Without a doubt, Mario Kart’s biggest asset is its extremely tight and balanced gameplay. Every character has his/her own unique handling characteristics, so it’s quite easy to find someone who fits your own personal racing style. Some characters, like Bowser, have a high top speed but accelerate very slowly. Others, like Yoshi, have lower top speeds but can accelerate extremely quickly. Also, each racer handles differently when off road and reacts differently when bumped into by other racers (based on the character’s weight). The most important characteristic of each racer is the way he/she handles around the numerous corners in the game. I found quickly that Bowser fit my style of racing perfectly, because I enjoy blazing through the tracks at high speeds and knocking the other racers out of my path.
The character balance in Mario Kart is superb because, despite the wide variance in character abilities, no one driver has an edge over another.

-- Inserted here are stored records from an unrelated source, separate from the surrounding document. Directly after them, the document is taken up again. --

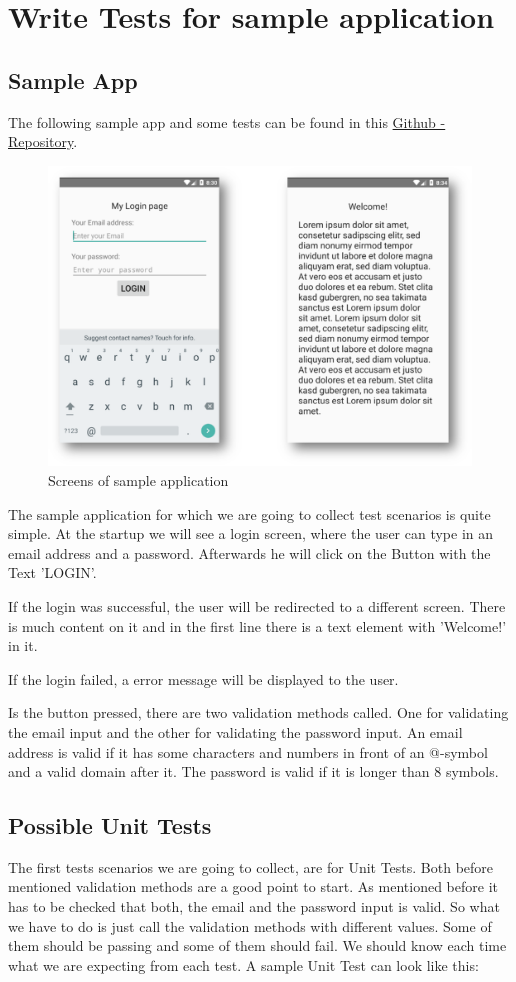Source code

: 	\chapter{Write Tests for sample application}
	\section{Sample App}
	The following sample app and some tests can be found in this \href{https://github.com/RedTo/AndroidTesting}{Github - Repository}.
	\begin{figure}[H]
		\centering
		\includegraphics[width=0.7\linewidth]{images/sample_app}
		\caption{Screens of sample application}
		\label{fig:sampleapp}
	\end{figure}
	The sample application for which we are going to collect test scenarios is quite simple. At the startup we will see a login screen, where the user can type in an email address and a password. Afterwards he will click on the Button with the Text 'LOGIN'.
	
	If the login was successful, the user will be redirected to a different screen. There is much content on it and in the first line there is a text element with 'Welcome!' in it.
	
	If the login failed, a error message will be displayed to the user.
	
	Is the button pressed, there are two validation methods called. One for validating the email input and the other for validating the password input. An email address is valid if it has some characters and numbers in front of an @-symbol and a valid domain after it. The password is valid if it is longer than 8 symbols.
	
	\section{Possible Unit Tests}
	The first tests scenarios we are going to collect, are for Unit Tests. Both before mentioned validation methods are a good point to start. As mentioned before it has to be checked that both, the email and the password input is valid. So what we have to do is just call the validation methods with different values. Some of them should be passing and some of them should fail. We should know each time what we are expecting from each test. A sample Unit Test can look like this:\\
	
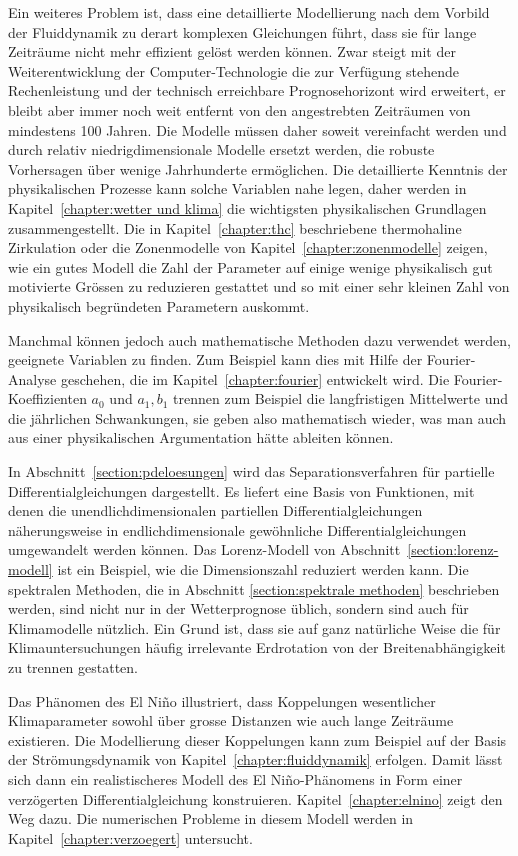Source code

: Ein weiteres Problem ist, dass eine detaillierte Modellierung nach dem
Vorbild der Fluiddynamik zu derart komplexen Gleichungen führt, dass 
sie für lange Zeiträume nicht mehr effizient gelöst werden können.
Zwar steigt mit der Weiterentwicklung der Computer-Technologie die 
zur Verfügung stehende Rechenleistung und der technisch erreichbare
Prognosehorizont wird erweitert, er bleibt aber immer noch weit entfernt von den
angestrebten Zeiträumen von mindestens 100 Jahren.
Die Modelle müssen daher soweit vereinfacht werden und durch relativ
niedrigdimensionale Modelle ersetzt werden, die robuste Vorhersagen
über wenige Jahrhunderte ermöglichen.
Die detaillierte Kenntnis der physikalischen Prozesse kann solche 
Variablen nahe legen, daher werden in Kapitel~\ref{chapter:wetter und klima}
die wichtigsten physikalischen Grundlagen zusammengestellt.
Die in Kapitel~\ref{chapter:thc} beschriebene thermohaline Zirkulation
oder die Zonenmodelle von Kapitel~\ref{chapter:zonenmodelle}
zeigen, wie ein gutes Modell die Zahl der Parameter auf einige wenige
physikalisch gut motivierte Grössen zu reduzieren gestattet und 
so mit einer sehr kleinen Zahl von physikalisch begründeten
Parametern auskommt.

Manchmal können jedoch auch mathematische Methoden dazu verwendet werden,
geeignete Variablen zu finden.
Zum Beispiel kann dies mit Hilfe der Fourier-Analyse geschehen, die
im Kapitel~\ref{chapter:fourier} entwickelt wird.
Die Fourier-Koeffizienten $a_0$ und $a_1,b_1$ trennen zum Beispiel die
langfristigen Mittelwerte und die jährlichen Schwankungen, sie geben
also mathematisch wieder, was man auch aus einer physikalischen
Argumentation hätte ableiten können.

In Abschnitt~\ref{section:pdeloesungen} wird das Separationsverfahren 
für partielle Differentialgleichungen dargestellt.
Es liefert eine Basis von Funktionen, mit denen die unendlichdimensionalen
partiellen Differentialgleichungen näherungsweise in endlichdimensionale
gewöhnliche Differentialgleichungen umgewandelt werden können.
Das Lorenz-Modell von Abschnitt~\ref{section:lorenz-modell} ist ein
Beispiel, wie die Dimensionszahl reduziert werden kann.
Die spektralen Methoden, die in Abschnitt \ref{section:spektrale methoden}
beschrieben werden, sind nicht nur in der Wetterprognose üblich, sondern
sind auch für Klimamodelle nützlich.
Ein Grund ist, dass sie auf ganz natürliche Weise die für
Klimauntersuchungen häufig irrelevante Erdrotation von der
Breitenabhängigkeit zu trennen gestatten.

Das Phänomen des El Niño illustriert, dass Koppelungen wesentlicher
Klimaparameter sowohl über grosse Distanzen wie auch lange Zeiträume
existieren.
Die Modellierung dieser Koppelungen kann zum Beispiel auf der Basis
der Strömungsdynamik von Kapitel~\ref{chapter:fluiddynamik} erfolgen.
Damit lässt sich dann ein realistischeres Modell des El Niño-Phänomens
in Form einer verzögerten Differentialgleichung konstruieren.
Kapitel~\ref{chapter:elnino} zeigt den Weg dazu.
Die numerischen Probleme in diesem Modell werden in
Kapitel~\ref{chapter:verzoegert} untersucht.

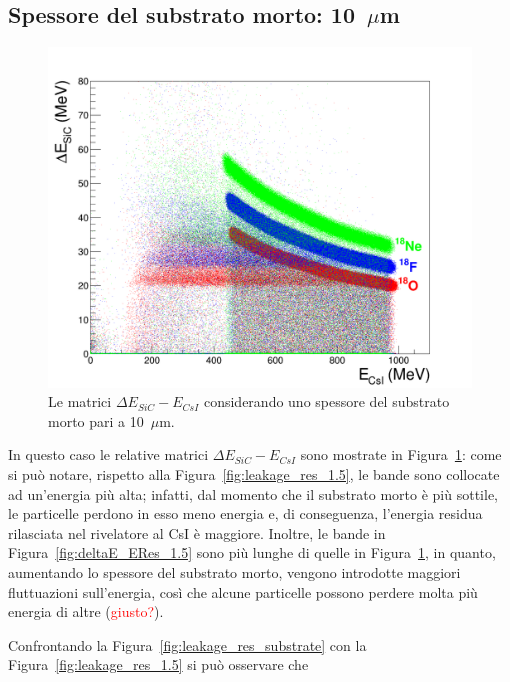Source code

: \subsection*{Spessore del substrato morto: 10~$\mu$m}




\begin{figure} [!t]
	\centering
	\includegraphics[width=\textwidth, keepaspectratio]{Grafici_Tesi/Substrato/deltaE_ERes.png}
	\caption{Le matrici $\Delta E_{SiC} - E_{CsI}$ considerando uno spessore del substrato morto pari a 10~$\mu$m.} \label{fig:deltaE_ERes_substrate}
\end{figure}



In questo caso le relative matrici $\Delta E_{SiC} - E_{CsI}$ sono mostrate in Figura~\ref{fig:deltaE_ERes_substrate}: come si può notare, rispetto alla Figura~\ref{fig:leakage_res_1.5}, le bande sono collocate ad un'energia più alta; infatti, dal momento che il substrato morto è più sottile, le particelle perdono in esso meno energia e, di conseguenza, l'energia residua rilasciata nel rivelatore al CsI è maggiore.
Inoltre, le bande in Figura~\ref{fig:deltaE_ERes_1.5} sono più lunghe di quelle in Figura~\ref{fig:deltaE_ERes_substrate}, in quanto, aumentando lo spessore del substrato morto, vengono introdotte maggiori fluttuazioni sull'energia, così che alcune particelle possono perdere molta più energia di altre (\textcolor{red}{giusto?}).

Confrontando la Figura~\ref{fig:leakage_res_substrate} con la Figura~\ref{fig:leakage_res_1.5} si può osservare che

I remember thinking that because Bowser’s top speed was the highest, and the fact that I had him nearly mastered, I could beat anyone and everyone who dared challenge me. Then I played my friend whose driver of choice was Koopa (low top speed, quick cornering). We ended up playing all night in the game’s split screen versus mode and finished with nearly identical win/loss records. Despite the huge variation in each of our preferred drivers’ abilities, neither of us could get any kind of win streak going. After that night I had a great amount of respect for the huge amount tuning and tweaking that the developers at Nintendo must have done to keep the game so balanced.
As I mentioned above, the game has a maddeningly addictive Versus mode (which, sadly, only allows two players to go at it via split screen). On top of this you can also play cooperatively in the game’s Grand Prix races and try to win a circuit against six other computer-controlled drivers. Another multiplayer mode is Battle, in which you and a friend try to pop the three balloons attached to each others’ kart. This may sound pretty mundane, but trust me — you will lose massive amounts of free time playing this mode with your friends. Oh, and you will learn to fear the words, ”Hey, So-and-so has a red shell!”

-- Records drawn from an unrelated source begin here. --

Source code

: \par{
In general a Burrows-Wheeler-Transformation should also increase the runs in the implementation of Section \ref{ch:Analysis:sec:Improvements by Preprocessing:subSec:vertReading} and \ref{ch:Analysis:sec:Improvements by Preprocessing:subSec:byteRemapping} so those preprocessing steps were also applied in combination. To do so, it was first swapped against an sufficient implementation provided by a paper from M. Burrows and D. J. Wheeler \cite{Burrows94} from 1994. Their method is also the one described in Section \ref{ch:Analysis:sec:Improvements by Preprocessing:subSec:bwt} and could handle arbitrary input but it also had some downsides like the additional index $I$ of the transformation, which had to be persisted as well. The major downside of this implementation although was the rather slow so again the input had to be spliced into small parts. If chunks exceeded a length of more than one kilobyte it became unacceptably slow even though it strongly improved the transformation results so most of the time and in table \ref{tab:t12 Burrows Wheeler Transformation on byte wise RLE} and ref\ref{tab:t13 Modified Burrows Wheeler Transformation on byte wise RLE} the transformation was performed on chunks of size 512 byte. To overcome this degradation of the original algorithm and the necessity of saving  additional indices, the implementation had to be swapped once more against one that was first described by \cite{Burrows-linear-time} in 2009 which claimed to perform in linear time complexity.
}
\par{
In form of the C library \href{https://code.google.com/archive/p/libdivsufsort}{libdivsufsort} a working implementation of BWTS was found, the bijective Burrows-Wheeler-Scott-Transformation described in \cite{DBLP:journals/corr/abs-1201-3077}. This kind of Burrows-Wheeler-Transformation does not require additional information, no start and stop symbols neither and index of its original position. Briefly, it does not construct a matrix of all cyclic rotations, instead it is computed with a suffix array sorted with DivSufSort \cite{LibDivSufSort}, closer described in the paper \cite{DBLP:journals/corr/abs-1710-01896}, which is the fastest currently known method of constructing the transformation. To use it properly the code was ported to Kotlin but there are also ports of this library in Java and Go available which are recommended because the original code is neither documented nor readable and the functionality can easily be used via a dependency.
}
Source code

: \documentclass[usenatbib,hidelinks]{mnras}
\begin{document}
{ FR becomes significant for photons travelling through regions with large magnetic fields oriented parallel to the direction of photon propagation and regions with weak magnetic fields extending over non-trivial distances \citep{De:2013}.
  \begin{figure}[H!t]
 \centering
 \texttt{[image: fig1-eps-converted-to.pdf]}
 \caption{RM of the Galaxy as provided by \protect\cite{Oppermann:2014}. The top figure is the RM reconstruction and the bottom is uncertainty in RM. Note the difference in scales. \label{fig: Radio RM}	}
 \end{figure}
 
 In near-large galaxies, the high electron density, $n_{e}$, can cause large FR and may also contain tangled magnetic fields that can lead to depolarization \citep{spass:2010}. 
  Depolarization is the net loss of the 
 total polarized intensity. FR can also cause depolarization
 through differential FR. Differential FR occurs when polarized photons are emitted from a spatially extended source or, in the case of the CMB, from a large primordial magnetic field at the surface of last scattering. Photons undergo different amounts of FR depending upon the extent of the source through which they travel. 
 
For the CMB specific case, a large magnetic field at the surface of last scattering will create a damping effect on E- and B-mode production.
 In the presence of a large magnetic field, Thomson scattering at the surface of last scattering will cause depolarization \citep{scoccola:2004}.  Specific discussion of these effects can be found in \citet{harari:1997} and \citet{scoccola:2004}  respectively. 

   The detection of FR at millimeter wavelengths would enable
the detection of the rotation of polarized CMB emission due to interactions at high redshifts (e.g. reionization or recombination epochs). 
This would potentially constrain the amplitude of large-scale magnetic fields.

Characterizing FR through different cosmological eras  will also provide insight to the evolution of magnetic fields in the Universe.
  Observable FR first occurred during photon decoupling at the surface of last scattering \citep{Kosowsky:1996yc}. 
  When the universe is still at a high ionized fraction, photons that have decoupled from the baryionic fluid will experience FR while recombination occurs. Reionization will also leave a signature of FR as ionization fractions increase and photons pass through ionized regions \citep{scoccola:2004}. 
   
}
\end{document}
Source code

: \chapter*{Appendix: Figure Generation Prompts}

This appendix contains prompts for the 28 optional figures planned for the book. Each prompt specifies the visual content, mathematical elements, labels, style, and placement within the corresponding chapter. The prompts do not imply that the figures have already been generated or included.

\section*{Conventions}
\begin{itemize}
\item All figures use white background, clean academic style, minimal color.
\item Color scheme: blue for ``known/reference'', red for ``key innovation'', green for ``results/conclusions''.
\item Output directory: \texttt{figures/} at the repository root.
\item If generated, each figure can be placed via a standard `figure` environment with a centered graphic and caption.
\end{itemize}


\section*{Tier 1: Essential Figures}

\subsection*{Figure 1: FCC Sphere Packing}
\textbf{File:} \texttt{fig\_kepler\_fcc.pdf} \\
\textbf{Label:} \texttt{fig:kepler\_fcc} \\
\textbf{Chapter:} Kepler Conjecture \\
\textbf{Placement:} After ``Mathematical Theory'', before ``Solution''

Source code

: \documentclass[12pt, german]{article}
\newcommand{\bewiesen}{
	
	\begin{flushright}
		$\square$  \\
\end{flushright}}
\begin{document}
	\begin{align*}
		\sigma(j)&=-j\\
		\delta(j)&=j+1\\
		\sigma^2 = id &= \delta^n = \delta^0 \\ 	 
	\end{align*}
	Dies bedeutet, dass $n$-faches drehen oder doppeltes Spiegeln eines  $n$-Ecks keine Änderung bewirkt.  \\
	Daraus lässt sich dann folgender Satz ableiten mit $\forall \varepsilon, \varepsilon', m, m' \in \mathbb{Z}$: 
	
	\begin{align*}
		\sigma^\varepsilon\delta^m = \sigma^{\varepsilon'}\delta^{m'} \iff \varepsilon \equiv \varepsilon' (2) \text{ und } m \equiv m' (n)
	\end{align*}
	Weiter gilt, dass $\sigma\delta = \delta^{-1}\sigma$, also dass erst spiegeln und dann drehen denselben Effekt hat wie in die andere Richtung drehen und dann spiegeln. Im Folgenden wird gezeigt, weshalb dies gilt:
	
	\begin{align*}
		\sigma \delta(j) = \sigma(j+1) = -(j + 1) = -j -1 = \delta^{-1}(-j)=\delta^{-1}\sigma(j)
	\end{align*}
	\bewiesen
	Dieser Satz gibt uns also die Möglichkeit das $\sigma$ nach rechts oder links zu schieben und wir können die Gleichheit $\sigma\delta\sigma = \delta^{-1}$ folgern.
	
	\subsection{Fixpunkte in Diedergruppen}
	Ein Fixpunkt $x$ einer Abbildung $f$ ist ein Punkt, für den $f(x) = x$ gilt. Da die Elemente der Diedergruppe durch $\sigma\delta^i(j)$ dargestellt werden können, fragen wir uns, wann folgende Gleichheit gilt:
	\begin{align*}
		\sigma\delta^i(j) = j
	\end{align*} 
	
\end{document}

You will definitely have to master the advanced techniques in the game if you want to stand a chance against skilled players or the computer on the 150cc circuit. You have to learn how to hop into turns, power slide around corners and hop out of the turns to stop from flying off the track. Other techniques such as skipping across deep water and jumping just as you strike an object to avoid loss of speed are essential to your success at becoming a pro Super Mario Kart racer. After a hefty amount of play time, these maneuvers become like second nature and you’ll be blowing past your inexperienced friends like they didn’t exist.
In my opinion Super Mario Kart is the best example of Mode-7 on the Super Nintendo. No matter how many sprites are on screen at once the action stays smooth as butter. All the textures in the game are believable and help flesh-out the environments. The backgrounds are also well drawn and colorful and vary nicely depending on the track. Little touches like moles that leap out of holes in the ground and boos that float by are all examples of the time and energy that was put into the game. The characters themselves are simply sprites that are drawn at multiple angles, but they all look fabulous (minus some pixilation). All in all, the visuals do the SNES proud and I canít think of very many games that with better presentation on the system.

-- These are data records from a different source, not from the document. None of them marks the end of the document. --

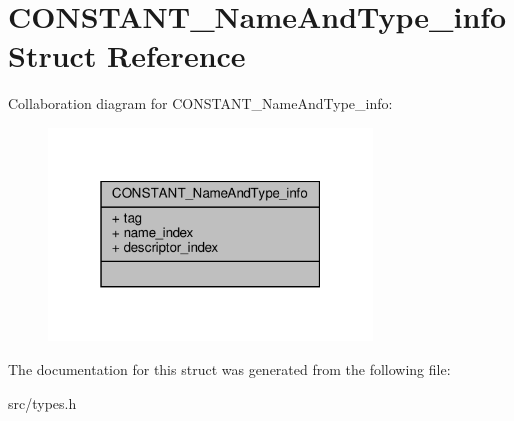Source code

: \hypertarget{structCONSTANT__NameAndType__info}{}\section{C\+O\+N\+S\+T\+A\+N\+T\+\_\+\+Name\+And\+Type\+\_\+info Struct Reference}
\label{structCONSTANT__NameAndType__info}


Collaboration diagram for C\+O\+N\+S\+T\+A\+N\+T\+\_\+\+Name\+And\+Type\+\_\+info\+:
\nopagebreak
\begin{figure}[H]
\begin{center}
\leavevmode
\includegraphics[width=244pt]{structCONSTANT__NameAndType__info__coll__graph}
\end{center}
\end{figure}


The documentation for this struct was generated from the following file\+:\begin{DoxyCompactItemize}
\item 
src/types.\+h\end{DoxyCompactItemize}
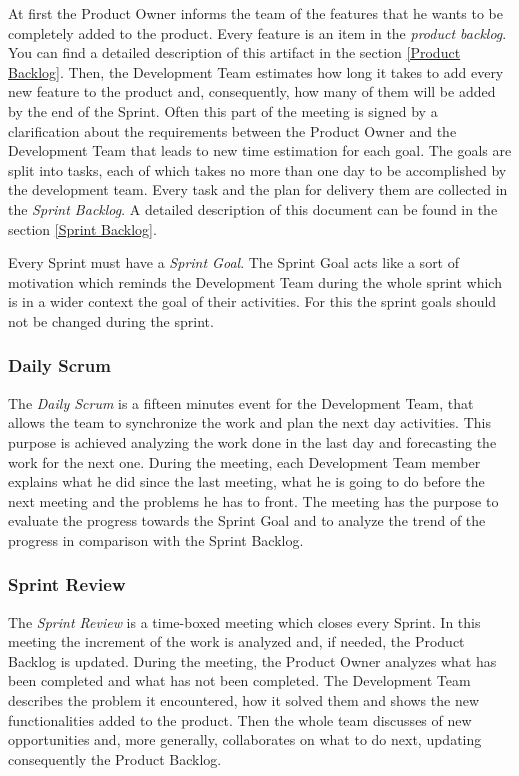 			At first the Product Owner informs the team of the features that he wants to be completely added to the product. Every feature is an item in the \emph{product backlog}. You can find a detailed description of this artifact in the section \ref{Product Backlog}. Then, the Development Team estimates how long it takes to add every new feature to the product and, consequently, how many of them will be added by the end of the Sprint. Often this part of the meeting is signed by a clarification about the requirements between the Product Owner and the Development Team that leads to new time estimation for each goal. The goals are split into tasks, each of which takes no more than one day to be accomplished by the development team. Every task and the plan for delivery them are collected in the \emph{Sprint Backlog}. A detailed description of this document can be found in the section \ref{Sprint Backlog}.

			Every Sprint must have a \emph{Sprint Goal}. The Sprint Goal acts like a sort of motivation which reminds the Development Team during the whole sprint which is in a wider context the goal of their activities. For this the sprint goals should not be changed during the sprint.
		
			\subsubsection{Daily Scrum}
			The \emph{Daily Scrum} is a fifteen minutes event for the Development Team, that allows the team to synchronize the work and plan the next day activities. This purpose is achieved analyzing the work done in the last day and forecasting the work for the next one. 
			During the meeting, each Development Team member explains what he did since the last meeting, what he is going to do before the next meeting and the problems he has to front.
			The meeting has the purpose to evaluate the progress towards the Sprint Goal and to analyze the trend of the progress in comparison with the Sprint Backlog. 

			\subsubsection{Sprint Review}
			The \emph{Sprint Review} is a time-boxed meeting which closes every Sprint. In this meeting the increment of the work is analyzed and, if needed, the Product Backlog is updated. 
			During the meeting, the Product Owner analyzes what has been completed and what has not been completed. The Development Team describes the problem it encountered, how it solved them and shows the new functionalities added to the product. Then the whole team discusses of new opportunities and, more generally, collaborates on what to do next, updating consequently the Product Backlog.			


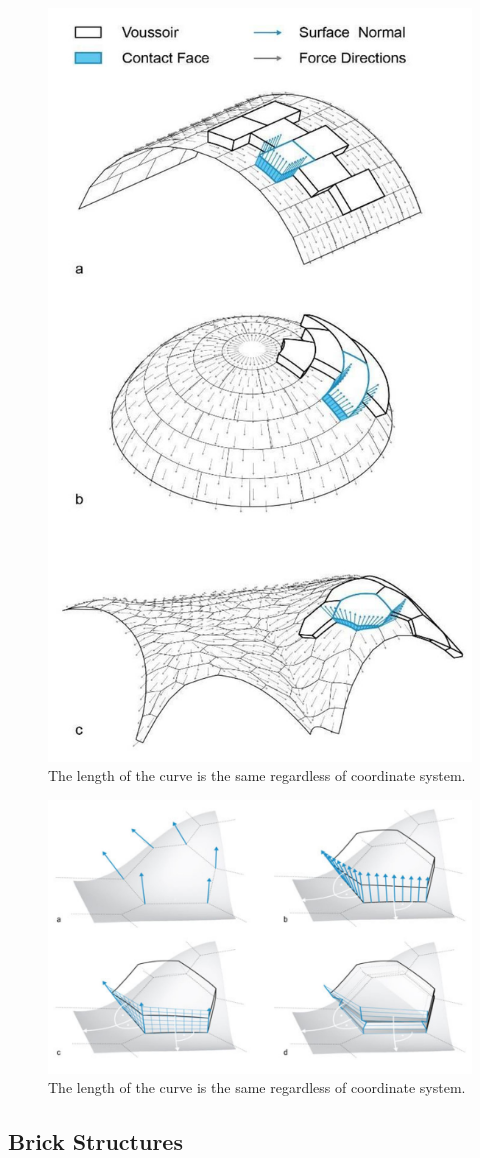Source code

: \begin{figure}[H]
\centering
\includegraphics[width=0.50\linewidth ]{figure/Introduction/StereoBlock2.JPG}
\caption{The length of the curve is the same regardless of coordinate system.}
\end{figure}

\begin{figure}[H]
\centering
\includegraphics[height=0.4\linewidth ]{figure/Introduction/StereoBlock.JPG}
\caption{The length of the curve is the same regardless of coordinate system.}
\end{figure}




  

\subsection{Brick Structures}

As is the case in most Nintendo games, the audio presentation is just as excellent as the visuals. All the various exclamations made by the drivers, such as Bowser’s roar, Mario’s “yahoo!” and Yoshi’s, umm, Yoshi noise, are extremely crisp and infuse each character with plenty of personality. By listening to the exclamations made by the drivers, you can actually tell who just ran over your banana peel even though they are completely off screen. The music includes some remixed Nintendo stuff, but much of it is original work and suits the game very well. Each track and driver even has an individual song that adds even more personality to the game (I can still hear Bowser’s victory song echoing in my head, even though I haven’t heard it in months). Also, I dig how the music speeds up during the last lap of each race. My hands always got just a little sweatier during these frantic last laps, and I partly contribute that to the change in music speed.
Super Mario Kart is one of the few games that I can still go back and play because the gameplay is just so good. The dated graphics often turn me off when playing old school titles, but it’s different with Mario Kart. It’s hard to call this game a reason to go buy a used SNES because you could just go buy the GameBoy Advance version, which has all the classic tracks plus many new ones. But, if you don’t like playing on the small GBA screen or just don’t have the handheld, then I highly recommend grabbing a used SNES and checking out Super Mario Kart. It is one of the most entertaining games to ever be released and one of my all-time favorites.